Scabies is a very unpleasant skin condition that is unfortunately, highly contagious. You don’t even have to show symptoms in order to pass it on to others around you. It is caused by scabies mites burrowing into your skin, leaving waste and eggs as they go. As the eggs hatch, more mites are created, causing the itchy red areas to spread rapidly. Scabies is transmitted, very simply, when the mites move from one person to another. Since they can live for up to 36 hours without a human host, there is risk of contracting it without even coming into direct contact with another person.
Common Methods of Transmission
Scabies mites are most commonly spread from one person to another through skin-to-skin contact. The mites cannot jump or fly, and move very slowly, so they have their best chance of moving to another host among people who share a bed, or who have other close physical contact. So, it’s very common for husbands and wives to transmit to each other, or parents to children, especially when the children are young enough to still be frequently held or carried.
Another common way scabies is spread is through shared towels, bed linens and clothes. They can live in a variety of environments for at least a day, so even upholstery is a good place for the mites to live until they find another host. One of the hardest parts of treating scabies effectively is making sure that every single item that could assist in transmission is cleaned.
Having rough or wrinkled areas of skin means it’s easier for scabies mites to burrow under it in those areas. The knees, knuckles and elbows are all prime areas for scabies mites to get a foothold. Scratching affected areas often also means that the mites will be spread over the area you are scratching more easily and rapidly.
Once a mite has burrowed under the skin, the females start laying eggs and usually manage to lay 10 to 25 before dying. Larvae are hatched from the eggs about 2 to 3 days later, and move to the skin’s surface, where they grow into adulthood in about 14 days. The young mites then continue the cycle of laying eggs and hatching, and this continues until treatment kills them and destroys the eggs. It is during the adult phase that the mites are most likely to move from one host to another.
What Increases Risk
Scabies is easily transmitted, but there are certain groups that are more likely than others to contract it. If you belong to any of the following groups, you should take extra care and pay attention to any possibly symptoms, being aware that you are more vulnerable to contracting it.

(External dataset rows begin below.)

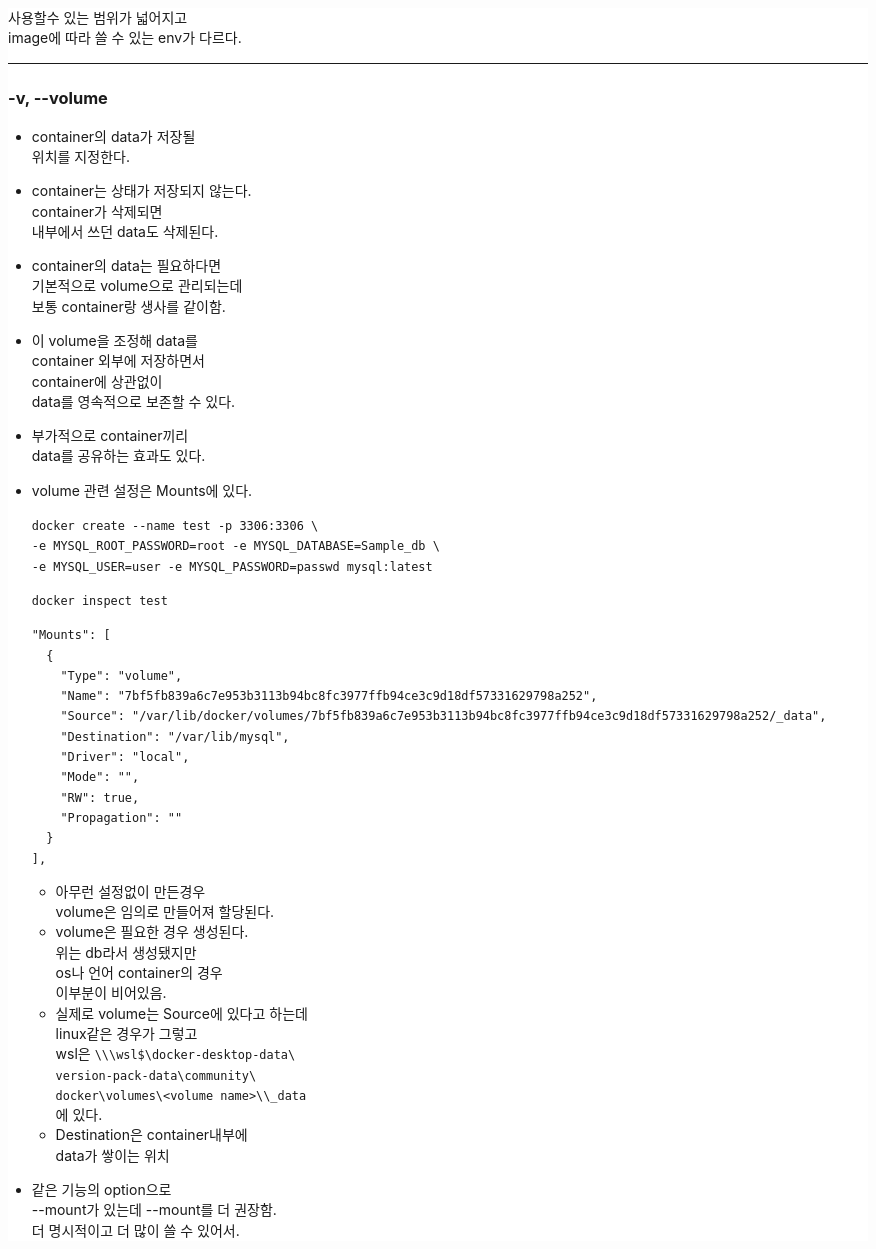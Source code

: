   사용할수 있는 범위가 넓어지고\
  image에 따라 쓸 수 있는 env가 다르다.

***

### -v, --volume

* container의 data가 저장될\
  위치를 지정한다.
* container는 상태가 저장되지 않는다.\
  container가 삭제되면\
  내부에서 쓰던 data도 삭제된다.
* container의 data는 필요하다면\
  기본적으로 volume으로 관리되는데\
  보통 container랑 생사를 같이함.
* 이 volume을 조정해 data를\
  container 외부에 저장하면서\
  container에 상관없이\
  data를 영속적으로 보존할 수 있다.
* 부가적으로 container끼리\
  data를 공유하는 효과도 있다.
*   volume 관련 설정은 Mounts에 있다.

    ```docker
    docker create --name test -p 3306:3306 \
    -e MYSQL_ROOT_PASSWORD=root -e MYSQL_DATABASE=Sample_db \
    -e MYSQL_USER=user -e MYSQL_PASSWORD=passwd mysql:latest
    ```

    ```bash
    docker inspect test
    ```

    ```docker
    "Mounts": [
      {
        "Type": "volume",
        "Name": "7bf5fb839a6c7e953b3113b94bc8fc3977ffb94ce3c9d18df57331629798a252",
        "Source": "/var/lib/docker/volumes/7bf5fb839a6c7e953b3113b94bc8fc3977ffb94ce3c9d18df57331629798a252/_data",
        "Destination": "/var/lib/mysql",
        "Driver": "local",
        "Mode": "",
        "RW": true,
        "Propagation": ""
      }
    ],
    ```

    * 아무런 설정없이 만든경우\
      volume은 임의로 만들어져 할당된다.
    * volume은 필요한 경우 생성된다.\
      위는 db라서 생성됐지만\
      os나 언어 container의 경우\
      이부분이 비어있음.
    * 실제로 volume는 Source에 있다고 하는데\
      linux같은 경우가 그렇고\
      wsl은 `\\\wsl$\docker-desktop-data\`\
      `version-pack-data\community\`\
      `docker\volumes\<volume name>\\_data`\
      에 있다.
    * Destination은 container내부에\
      data가 쌓이는 위치
* 같은 기능의 option으로\
  \--mount가 있는데 --mount를 더 권장함.\
  더 명시적이고 더 많이 쓸 수 있어서.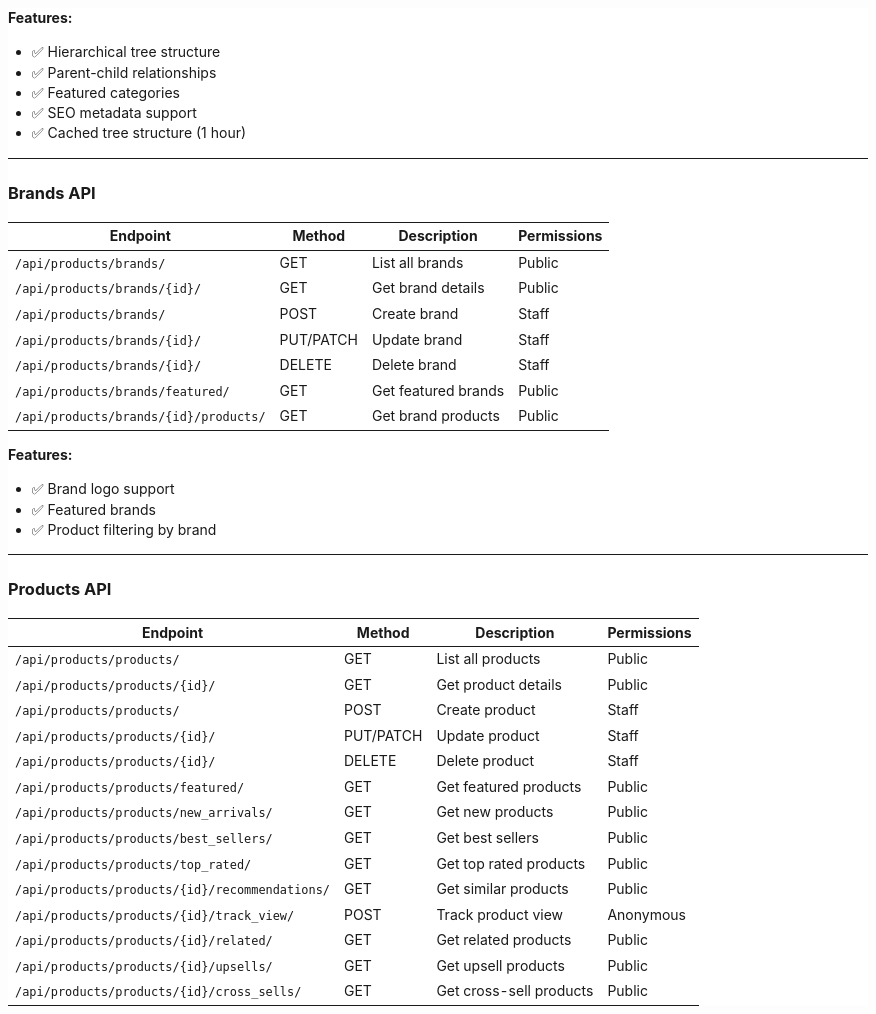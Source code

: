 **Features:**
- ✅ Hierarchical tree structure
- ✅ Parent-child relationships
- ✅ Featured categories
- ✅ SEO metadata support
- ✅ Cached tree structure (1 hour)

---

### Brands API

| Endpoint | Method | Description | Permissions |
|----------|--------|-------------|-------------|
| `/api/products/brands/` | GET | List all brands | Public |
| `/api/products/brands/{id}/` | GET | Get brand details | Public |
| `/api/products/brands/` | POST | Create brand | Staff |
| `/api/products/brands/{id}/` | PUT/PATCH | Update brand | Staff |
| `/api/products/brands/{id}/` | DELETE | Delete brand | Staff |
| `/api/products/brands/featured/` | GET | Get featured brands | Public |
| `/api/products/brands/{id}/products/` | GET | Get brand products | Public |

**Features:**
- ✅ Brand logo support
- ✅ Featured brands
- ✅ Product filtering by brand

---

### Products API

| Endpoint | Method | Description | Permissions |
|----------|--------|-------------|-------------|
| `/api/products/products/` | GET | List all products | Public |
| `/api/products/products/{id}/` | GET | Get product details | Public |
| `/api/products/products/` | POST | Create product | Staff |
| `/api/products/products/{id}/` | PUT/PATCH | Update product | Staff |
| `/api/products/products/{id}/` | DELETE | Delete product | Staff |
| `/api/products/products/featured/` | GET | Get featured products | Public |
| `/api/products/products/new_arrivals/` | GET | Get new products | Public |
| `/api/products/products/best_sellers/` | GET | Get best sellers | Public |
| `/api/products/products/top_rated/` | GET | Get top rated products | Public |
| `/api/products/products/{id}/recommendations/` | GET | Get similar products | Public |
| `/api/products/products/{id}/track_view/` | POST | Track product view | Anonymous |
| `/api/products/products/{id}/related/` | GET | Get related products | Public |
| `/api/products/products/{id}/upsells/` | GET | Get upsell products | Public |
| `/api/products/products/{id}/cross_sells/` | GET | Get cross-sell products | Public |
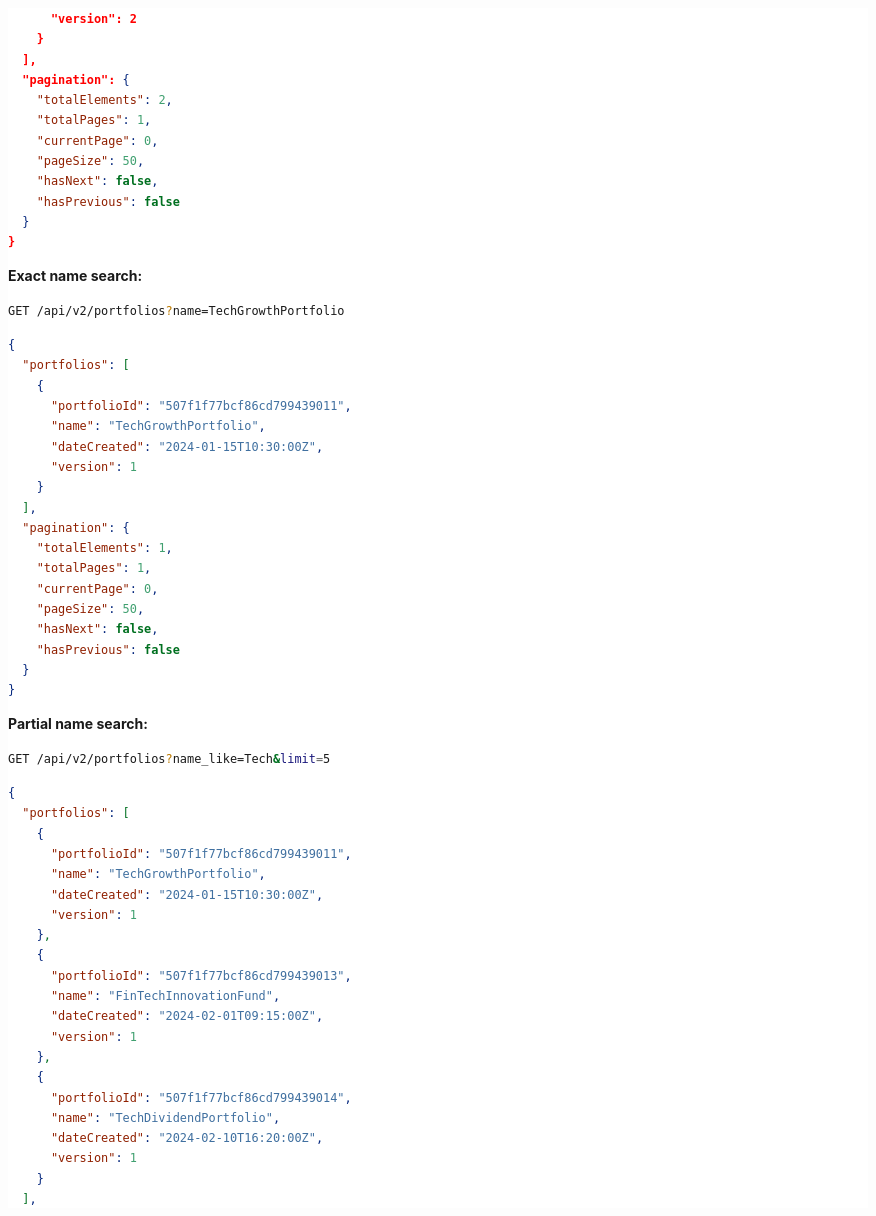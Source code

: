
 ```json
      "version": 2
    }
  ],
  "pagination": {
    "totalElements": 2,
    "totalPages": 1,
    "currentPage": 0,
    "pageSize": 50,
    "hasNext": false,
    "hasPrevious": false
  }
}
```

**Exact name search:**
```bash
GET /api/v2/portfolios?name=TechGrowthPortfolio
```
```json
{
  "portfolios": [
    {
      "portfolioId": "507f1f77bcf86cd799439011",
      "name": "TechGrowthPortfolio", 
      "dateCreated": "2024-01-15T10:30:00Z",
      "version": 1
    }
  ],
  "pagination": {
    "totalElements": 1,
    "totalPages": 1,
    "currentPage": 0,
    "pageSize": 50,
    "hasNext": false,
    "hasPrevious": false
  }
}
```

**Partial name search:**
```bash
GET /api/v2/portfolios?name_like=Tech&limit=5
```
```json
{
  "portfolios": [
    {
      "portfolioId": "507f1f77bcf86cd799439011",
      "name": "TechGrowthPortfolio",
      "dateCreated": "2024-01-15T10:30:00Z", 
      "version": 1
    },
    {
      "portfolioId": "507f1f77bcf86cd799439013",
      "name": "FinTechInnovationFund",
      "dateCreated": "2024-02-01T09:15:00Z",
      "version": 1
    },
    {
      "portfolioId": "507f1f77bcf86cd799439014",
      "name": "TechDividendPortfolio", 
      "dateCreated": "2024-02-10T16:20:00Z",
      "version": 1
    }
  ],
```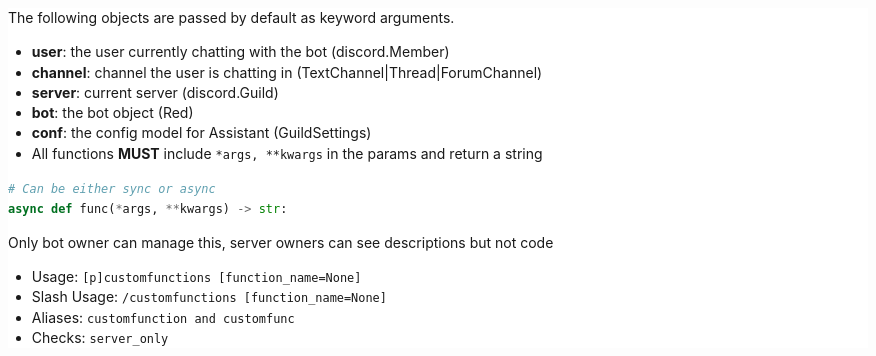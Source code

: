 The following objects are passed by default as keyword arguments.<br/>
- **user**: the user currently chatting with the bot (discord.Member)<br/>
- **channel**: channel the user is chatting in (TextChannel|Thread|ForumChannel)<br/>
- **server**: current server (discord.Guild)<br/>
- **bot**: the bot object (Red)<br/>
- **conf**: the config model for Assistant (GuildSettings)<br/>
- All functions **MUST** include `*args, **kwargs` in the params and return a string<br/>
```python
# Can be either sync or async
async def func(*args, **kwargs) -> str:
```
Only bot owner can manage this, server owners can see descriptions but not code<br/>
 - Usage: `[p]customfunctions [function_name=None]`
 - Slash Usage: `/customfunctions [function_name=None]`
 - Aliases: `customfunction and customfunc`
 - Checks: `server_only`
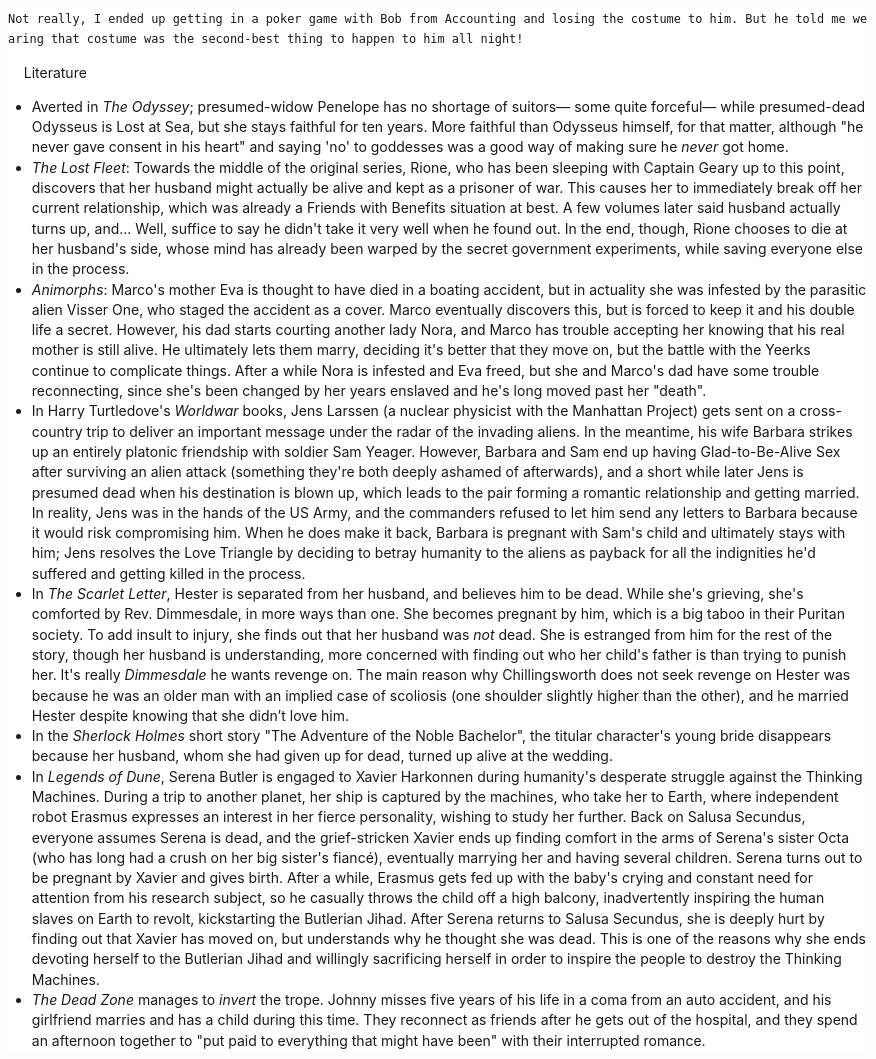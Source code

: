     Not really, I ended up getting in a poker game with Bob from Accounting and losing the costume to him. But he told me wearing that costume was the second-best thing to happen to him all night!
    

    Literature 

-   Averted in _The Odyssey_; presumed-widow Penelope has no shortage of suitors— some quite forceful— while presumed-dead Odysseus is Lost at Sea, but she stays faithful for ten years. More faithful than Odysseus himself, for that matter, although "he never gave consent in his heart" and saying 'no' to goddesses was a good way of making sure he _never_ got home.
-   _The Lost Fleet_: Towards the middle of the original series, Rione, who has been sleeping with Captain Geary up to this point, discovers that her husband might actually be alive and kept as a prisoner of war. This causes her to immediately break off her current relationship, which was already a Friends with Benefits situation at best. A few volumes later said husband actually turns up, and... Well, suffice to say he didn't take it very well when he found out. In the end, though, Rione chooses to die at her husband's side, whose mind has already been warped by the secret government experiments, while saving everyone else in the process.
-   _Animorphs_: Marco's mother Eva is thought to have died in a boating accident, but in actuality she was infested by the parasitic alien Visser One, who staged the accident as a cover. Marco eventually discovers this, but is forced to keep it and his double life a secret. However, his dad starts courting another lady Nora, and Marco has trouble accepting her knowing that his real mother is still alive. He ultimately lets them marry, deciding it's better that they move on, but the battle with the Yeerks continue to complicate things. After a while Nora is infested and Eva freed, but she and Marco's dad have some trouble reconnecting, since she's been changed by her years enslaved and he's long moved past her "death".
-   In Harry Turtledove's _Worldwar_ books, Jens Larssen (a nuclear physicist with the Manhattan Project) gets sent on a cross-country trip to deliver an important message under the radar of the invading aliens. In the meantime, his wife Barbara strikes up an entirely platonic friendship with soldier Sam Yeager. However, Barbara and Sam end up having Glad-to-Be-Alive Sex after surviving an alien attack (something they're both deeply ashamed of afterwards), and a short while later Jens is presumed dead when his destination is blown up, which leads to the pair forming a romantic relationship and getting married. In reality, Jens was in the hands of the US Army, and the commanders refused to let him send any letters to Barbara because it would risk compromising him. When he does make it back, Barbara is pregnant with Sam's child and ultimately stays with him; Jens resolves the Love Triangle by deciding to betray humanity to the aliens as payback for all the indignities he'd suffered and getting killed in the process.
-   In _The Scarlet Letter_, Hester is separated from her husband, and believes him to be dead. While she's grieving, she's comforted by Rev. Dimmesdale, in more ways than one. She becomes pregnant by him, which is a big taboo in their Puritan society. To add insult to injury, she finds out that her husband was _not_ dead. She is estranged from him for the rest of the story, though her husband is understanding, more concerned with finding out who her child's father is than trying to punish her. It's really _Dimmesdale_ he wants revenge on. The main reason why Chillingsworth does not seek revenge on Hester was because he was an older man with an implied case of scoliosis (one shoulder slightly higher than the other), and he married Hester despite knowing that she didn’t love him.
-   In the _Sherlock Holmes_ short story "The Adventure of the Noble Bachelor", the titular character's young bride disappears because her husband, whom she had given up for dead, turned up alive at the wedding.
-   In _Legends of Dune_, Serena Butler is engaged to Xavier Harkonnen during humanity's desperate struggle against the Thinking Machines. During a trip to another planet, her ship is captured by the machines, who take her to Earth, where independent robot Erasmus expresses an interest in her fierce personality, wishing to study her further. Back on Salusa Secundus, everyone assumes Serena is dead, and the grief-stricken Xavier ends up finding comfort in the arms of Serena's sister Octa (who has long had a crush on her big sister's fiancé), eventually marrying her and having several children. Serena turns out to be pregnant by Xavier and gives birth. After a while, Erasmus gets fed up with the baby's crying and constant need for attention from his research subject, so he casually throws the child off a high balcony, inadvertently inspiring the human slaves on Earth to revolt, kickstarting the Butlerian Jihad. After Serena returns to Salusa Secundus, she is deeply hurt by finding out that Xavier has moved on, but understands why he thought she was dead. This is one of the reasons why she ends devoting herself to the Butlerian Jihad and willingly sacrificing herself in order to inspire the people to destroy the Thinking Machines.
-   _The Dead Zone_ manages to _invert_ the trope. Johnny misses five years of his life in a coma from an auto accident, and his girlfriend marries and has a child during this time. They reconnect as friends after he gets out of the hospital, and they spend an afternoon together to "put paid to everything that might have been" with their interrupted romance.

One group that contracts scabies more readily than the general population are those with compromised immune systems. Those who suffer from HIV or other auto immune disorders are much more likely to react badly from the work of the scabies mites. An allergic reaction is more likely to develop in the first place, and when it does, it will be much more severe. Severe cases, like Norwegian scabies, are also much more likely to occur in this group, as are secondary skin infections.
Anyone who has difficulty communicating is at risk for more severe cases of scabies. Infants, the very elderly, and the disabled are likely to have the symptoms get much worse than they otherwise might in someone who is able to verbally complain about them.
Young people who are sexually active are also at a higher risk. This is not because scabies is transmitted specifically through sexual activity, but because these people tend to be in close, skin-to-skin contact with others, which is the easiest way for scabies to spread.
Misconceptions about Scabies Transmission
There are two major misconceptions about the way scabies is transmitted. One is that it is a sexually transmitted disease. This is partly because, as noted above, the sexually active are a vulnerable group, and also because symptoms often appear in the genital area on males. However, since those who are sexually active are more likely to be in close physical contact with others, they are at a higher risk for scabies.
Another misconception is that humans can get scabies from animals. While there are animals that get scabies- dogs for instance- the mites do not cause scabies in humans. The mites can be transmitted to people from their pets, and cause some itching and irritation, but they will not survive or reproduce on human skin.
Knowing how scabies is transmitted can help you know what you need to do to prevent it. If you know you are part of an at-risk population, you can be especially cautious in avoiding situations where you might contract it, and you will know that you need to act on the symptoms as soon as you can identify them.
Scabies is highly contagious and is most easily transmitted through physical contact. Some groups of people are at higher risk due to circumstances and behavior.